Les Romains jetaient les amphores inutilisables après usage sur le mont Testaccio (qui était une vallée, au départ, mais ça s'est un peu accumulé).
La civilisation des Biguebeauces les recyclait différemment : les tessons servaient de bourre dans les murs épais. On coulait du plâtre dessus et hop. Bon, des fois, sous les tessons les archéologues retrouvent un ennemi familial, l'amant d'une femme de sénateur, une tante à héritage, etc...


21.
C"'était encore une de ces cultures où le bête bouton pour les vêtements violait on ne sait combien de prescriptions morales et religieuses. On s'habillait à l'aide d'un système de fibules qu'il fallait une demi-heure pour mettre en place tous les matins, en évitant de se blesser, même les lendemains de cuite.
Les archéologues considère que la conjonction de cette obligation de la fibule et de l'introduction des spiritueux après l'invention de l'alambic ont conduit à l'effondrement de cette société en moins de deux générations.


22.
Le problème des glyphes gloumouks, c'est qu'ils semblaient parfaitement figuratifs, mais ne représentaient en général que des concepts, par analogie. Ils constituaient donc une sorte de rébus non plus phonétique, mais dialectique, un cheminement mental abstrait. Le premier philologue à entrevoir cette clé sombra dans l'alcool et la consommation de champignons frelatés. L'investigateur qui décrypta ses notes laissa tomber pour aller élever le fromage de chèvres dans le Larzac.


23.
La définition d'un mégalithe, normalement, c'est simple : un caillou plus ou moins taillé mais bien énorme, délibérément installé quelque part.
Mais que dire des pierres dressées des lilliputiens ? à leurs yeux, elles sont cyclopéennes et les installer demande la collaboration de centaines d'entre eux. aux nôtres, les trucs ont des dimensions admissibles pour les prendre avec soi en cabine.

 

24.
Le gros problème, c'est ce réflexe pavlovien des archéologues. Ils trouvent un sarcophage quelconque, il faut qu'ils l'ouvrent pour savoir ce qu'il y a dedans.
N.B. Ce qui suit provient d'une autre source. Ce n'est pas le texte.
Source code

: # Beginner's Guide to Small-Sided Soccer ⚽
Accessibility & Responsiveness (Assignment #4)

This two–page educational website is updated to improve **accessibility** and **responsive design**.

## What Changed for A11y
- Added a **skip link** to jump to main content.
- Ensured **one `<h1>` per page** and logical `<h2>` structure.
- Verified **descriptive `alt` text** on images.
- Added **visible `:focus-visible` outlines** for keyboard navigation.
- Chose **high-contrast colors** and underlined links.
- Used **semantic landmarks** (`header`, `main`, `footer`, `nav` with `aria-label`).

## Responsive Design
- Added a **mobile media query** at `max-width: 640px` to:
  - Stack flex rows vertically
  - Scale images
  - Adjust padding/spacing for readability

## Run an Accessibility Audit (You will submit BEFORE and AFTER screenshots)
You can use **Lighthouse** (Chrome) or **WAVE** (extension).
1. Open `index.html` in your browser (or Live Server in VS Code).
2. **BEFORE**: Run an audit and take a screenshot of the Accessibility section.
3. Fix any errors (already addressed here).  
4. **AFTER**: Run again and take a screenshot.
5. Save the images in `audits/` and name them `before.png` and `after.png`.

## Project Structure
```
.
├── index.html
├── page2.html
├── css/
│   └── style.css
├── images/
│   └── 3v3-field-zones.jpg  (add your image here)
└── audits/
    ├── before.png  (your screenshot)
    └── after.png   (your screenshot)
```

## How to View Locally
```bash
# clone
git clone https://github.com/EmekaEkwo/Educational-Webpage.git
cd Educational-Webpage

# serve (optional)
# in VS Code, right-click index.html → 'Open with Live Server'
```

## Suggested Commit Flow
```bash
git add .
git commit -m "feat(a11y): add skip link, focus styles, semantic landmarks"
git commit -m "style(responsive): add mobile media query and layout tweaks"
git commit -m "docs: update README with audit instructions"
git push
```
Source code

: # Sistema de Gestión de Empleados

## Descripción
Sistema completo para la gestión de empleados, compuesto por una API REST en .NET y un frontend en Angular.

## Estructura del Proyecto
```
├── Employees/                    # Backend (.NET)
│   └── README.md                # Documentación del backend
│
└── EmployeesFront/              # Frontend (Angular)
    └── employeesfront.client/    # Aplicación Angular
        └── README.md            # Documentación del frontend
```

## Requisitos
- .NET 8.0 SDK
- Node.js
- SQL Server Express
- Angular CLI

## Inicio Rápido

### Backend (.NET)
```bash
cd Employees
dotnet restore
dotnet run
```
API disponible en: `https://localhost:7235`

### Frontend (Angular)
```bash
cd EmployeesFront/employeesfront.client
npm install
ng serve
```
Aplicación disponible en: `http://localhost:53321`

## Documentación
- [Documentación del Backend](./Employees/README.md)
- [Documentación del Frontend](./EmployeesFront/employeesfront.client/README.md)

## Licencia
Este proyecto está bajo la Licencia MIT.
Les autres scientifiques ont eu beau leur proposer scanners, IRM et détecteurs de muons, non, il faut que chaque découvreur soit le premier à poser les yeux sur l'immémorial contenu.
Alors, quand ils ont commencé à explorer les tombeaux des Nécromants de Crno...


25.
La poésie Blouzouk était fait de métaphores intriquées, basées sur des mythes à demi oubliés, concernant des créatures pour la plupart disparues.
Le problème, c'est que le moindre archiviste ou chroniqueur monastique voulait faire de l'histoire de la chute de cheval du baronnet une épopée en vers.
Les philologues ont abandonné toute idée d'interpréter les chroniques blouzoukes.
Par contre, ces textes très chantants et musicaux ont tous été adaptés par des musiciens.
Même la Geste en 1200 vers concernant la fistule du roi Grondulf.


26.
L'analyse des cendres est un outil majeur de l'archéologie depuis qu'on peut analyser en profondeur ce qui a brûlé.
Mais depuis qu'on a pu identifier 125 hamsters différents dans les reliques de Jeanne d'Arc, les scientifiques s'interrogent.


27.
Nommer les époques selon des métaux avait semblé une bonne idée au départ. Or, argent, bronze, fer... il y avait là une progression assez logique sur le plan symbolique. C'est après que ça s'est gâté. La colère divine ne venant toujours pas mettre fin au monde, il fallut y ajouter les âges de plomb, zinc, laiton, titane, étain, au petit bonheur la chance...

 

28.
Le riche mobilier funéraire de la tombe 417, attribuée au roi Artagkelalarékrès, enflamma les imaginations sur la munificence de sa cour. Puis la découverte et le déchiffrage des chroniques d'époque dévoila la triste vérité : les gens de ces temps-là se privaient terriblement pour avoir un accompagnement dans la mort digne de ce nom, et même les rois vivaient comme des clodos.


29.
Le théodolite sacré n'était pas un instrument de géomètre. Comme son nom l'indiquait, il servait à mesurer l'amplitude des manifestations divines. Bien réglé, il pouvait repérer des traces résiduelles de grâce des années après un miracle.
La commission de canonisation l'employa avant d'être retoquée par la Curie : l'appareil avait prouvé que l'intervention divine n'était impliquée que dans un miracle sur dix.


30.
Après la découverte d'une lame de silex à 5 mètres des ossements du cro-magnon, on ordonna une reconstitution.
On en conclut que le cro-magnon avait été tué par un individu de 1m65, sachant se servir d'un couteau, massif. Peut-être un néandertal.
On diffusa un signalement, mais une enquête de voisinage, 35000 ans après les faits...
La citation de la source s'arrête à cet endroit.